The Transparency Files: CAT4 Results Part 1 (of 3)

As committed to “transparency” as I am, I find myself growing more and more ambivalent each year about how to best facilitate an appropriate conversation about why our school engages in standardized testing (which for us, like many independent schools in Canada, is the CAT4), what the results mean (and what they don’t mean), how it impacts the way in which we think about “curriculum” and, ultimately, what the connection is between a student’s individual results and our school’s personalized learning plan for that student.  It is not news that education is a field in which pendulums tend to wildly swing back and forth as new research is brought to light.  We are always living in that moment and it has always been my preference to aim towards pragmatism.  Everything new isn’t always better and, yet, sometimes it is.  Sometimes you know right away and sometimes it takes years.

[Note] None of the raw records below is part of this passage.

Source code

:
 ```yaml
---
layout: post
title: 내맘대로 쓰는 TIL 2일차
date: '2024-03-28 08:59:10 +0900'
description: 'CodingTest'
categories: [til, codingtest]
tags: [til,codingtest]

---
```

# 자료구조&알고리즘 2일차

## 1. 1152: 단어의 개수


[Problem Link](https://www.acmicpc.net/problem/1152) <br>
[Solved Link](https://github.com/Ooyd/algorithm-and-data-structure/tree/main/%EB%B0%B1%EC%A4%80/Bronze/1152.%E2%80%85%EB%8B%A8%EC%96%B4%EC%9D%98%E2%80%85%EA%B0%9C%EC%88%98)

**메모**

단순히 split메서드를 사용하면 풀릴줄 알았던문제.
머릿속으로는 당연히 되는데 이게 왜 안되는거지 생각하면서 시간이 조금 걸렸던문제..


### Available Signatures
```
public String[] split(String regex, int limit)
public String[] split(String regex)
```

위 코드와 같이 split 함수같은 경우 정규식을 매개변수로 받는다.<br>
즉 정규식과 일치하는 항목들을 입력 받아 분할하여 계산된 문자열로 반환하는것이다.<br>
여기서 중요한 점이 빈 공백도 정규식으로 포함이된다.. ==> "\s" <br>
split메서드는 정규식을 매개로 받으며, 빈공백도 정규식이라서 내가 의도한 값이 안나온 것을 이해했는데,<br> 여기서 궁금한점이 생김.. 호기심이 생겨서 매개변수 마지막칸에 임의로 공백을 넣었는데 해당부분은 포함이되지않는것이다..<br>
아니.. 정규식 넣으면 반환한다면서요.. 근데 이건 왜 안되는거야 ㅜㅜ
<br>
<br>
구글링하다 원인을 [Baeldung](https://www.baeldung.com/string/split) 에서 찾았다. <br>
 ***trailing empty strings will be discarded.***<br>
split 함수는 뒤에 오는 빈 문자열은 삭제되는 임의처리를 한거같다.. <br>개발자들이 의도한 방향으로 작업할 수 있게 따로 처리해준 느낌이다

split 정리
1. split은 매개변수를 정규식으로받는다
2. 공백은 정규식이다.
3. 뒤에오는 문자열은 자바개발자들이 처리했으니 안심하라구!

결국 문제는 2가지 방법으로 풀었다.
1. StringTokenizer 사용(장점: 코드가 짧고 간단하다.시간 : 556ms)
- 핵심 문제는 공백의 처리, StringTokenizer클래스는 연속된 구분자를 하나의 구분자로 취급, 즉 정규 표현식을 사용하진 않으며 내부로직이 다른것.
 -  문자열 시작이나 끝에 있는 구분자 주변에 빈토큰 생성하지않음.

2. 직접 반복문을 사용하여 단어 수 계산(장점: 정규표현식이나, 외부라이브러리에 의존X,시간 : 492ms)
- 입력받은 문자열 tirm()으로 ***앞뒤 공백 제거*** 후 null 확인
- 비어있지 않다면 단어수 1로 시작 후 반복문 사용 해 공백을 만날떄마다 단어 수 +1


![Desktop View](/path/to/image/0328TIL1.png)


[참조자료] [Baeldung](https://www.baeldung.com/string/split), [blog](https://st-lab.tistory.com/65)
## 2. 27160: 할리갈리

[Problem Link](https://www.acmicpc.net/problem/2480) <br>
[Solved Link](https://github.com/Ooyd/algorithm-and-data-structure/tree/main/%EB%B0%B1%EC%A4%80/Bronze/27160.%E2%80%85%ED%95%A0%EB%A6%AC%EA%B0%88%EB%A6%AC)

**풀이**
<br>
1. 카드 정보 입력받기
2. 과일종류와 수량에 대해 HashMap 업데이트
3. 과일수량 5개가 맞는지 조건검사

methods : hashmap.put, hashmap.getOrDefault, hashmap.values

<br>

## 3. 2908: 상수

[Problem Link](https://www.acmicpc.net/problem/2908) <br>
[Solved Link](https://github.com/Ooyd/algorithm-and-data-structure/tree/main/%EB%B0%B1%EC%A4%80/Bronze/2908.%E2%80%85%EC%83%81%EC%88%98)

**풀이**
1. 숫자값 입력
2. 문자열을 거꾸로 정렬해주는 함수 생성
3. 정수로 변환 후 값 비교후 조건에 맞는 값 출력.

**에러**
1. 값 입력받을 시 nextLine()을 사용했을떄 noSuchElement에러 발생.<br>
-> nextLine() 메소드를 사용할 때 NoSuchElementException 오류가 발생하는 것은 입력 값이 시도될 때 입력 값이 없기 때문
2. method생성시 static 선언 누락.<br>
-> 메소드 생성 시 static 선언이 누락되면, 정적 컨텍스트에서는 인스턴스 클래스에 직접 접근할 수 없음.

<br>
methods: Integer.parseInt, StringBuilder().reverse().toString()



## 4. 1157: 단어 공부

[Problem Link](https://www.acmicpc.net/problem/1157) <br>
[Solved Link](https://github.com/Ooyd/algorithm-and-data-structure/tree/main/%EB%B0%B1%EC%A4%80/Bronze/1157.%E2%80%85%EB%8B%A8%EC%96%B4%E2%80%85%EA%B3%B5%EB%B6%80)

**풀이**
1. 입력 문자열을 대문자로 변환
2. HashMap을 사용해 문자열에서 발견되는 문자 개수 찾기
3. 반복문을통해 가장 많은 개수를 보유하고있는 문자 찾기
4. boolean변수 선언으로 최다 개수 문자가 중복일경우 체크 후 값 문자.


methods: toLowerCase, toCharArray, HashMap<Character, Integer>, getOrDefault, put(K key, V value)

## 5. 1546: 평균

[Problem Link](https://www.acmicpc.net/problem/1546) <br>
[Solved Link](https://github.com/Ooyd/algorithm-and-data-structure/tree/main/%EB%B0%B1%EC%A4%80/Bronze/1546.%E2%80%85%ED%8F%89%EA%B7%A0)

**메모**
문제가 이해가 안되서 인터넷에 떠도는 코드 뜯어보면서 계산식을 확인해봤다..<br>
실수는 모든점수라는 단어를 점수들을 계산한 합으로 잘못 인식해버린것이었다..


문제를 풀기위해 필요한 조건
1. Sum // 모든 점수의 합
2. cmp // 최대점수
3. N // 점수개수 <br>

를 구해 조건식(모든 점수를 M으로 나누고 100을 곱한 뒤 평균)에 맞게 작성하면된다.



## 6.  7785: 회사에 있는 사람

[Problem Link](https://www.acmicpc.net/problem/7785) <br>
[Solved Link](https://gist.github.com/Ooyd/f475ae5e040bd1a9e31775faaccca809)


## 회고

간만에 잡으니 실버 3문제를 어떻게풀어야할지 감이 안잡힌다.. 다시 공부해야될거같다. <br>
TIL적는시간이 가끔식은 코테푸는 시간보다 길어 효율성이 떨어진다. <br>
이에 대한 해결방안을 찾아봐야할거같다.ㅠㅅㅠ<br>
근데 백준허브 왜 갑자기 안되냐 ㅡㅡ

I have already taken a blog post that I used to push out in one giant sea of words, and over time broke it into two ,and now three parts, because even I don’t want to read a 3,000 word post.  But, truthfully, it still doesn’t seem enough.  I continue to worry that I have not done a thorough enough job providing background, research and context to justify a public-facing sharing of standardized test scores.  Probably because I haven’t.  [And that’s without factoring in all the COVID gaps that come along with it.]

And yet.

With the forthcoming launch of Annual Grades 9 & 12 Alumni Surveys and the opening of the admissions season for the 2023-2024 school year, it feels fair and appropriate to be as transparent as we can about how well we are (or aren’t) succeeding academically against an external set of benchmarks, even as we are still just freshly coming out facing extraordinary circumstances.  That’s what “transparency” as a value and a verb looks like.  We commit to sharing the data and our analysis regardless of outcome.  We also do it because we know that for the overwhelming majority of our parents, excellence in secular academics is a non-negotiable, and that in a competitive marketplace with both well-regarded public schools and secular private schools, our parents deserve to see the school’s value proposition validated beyond anecdotes.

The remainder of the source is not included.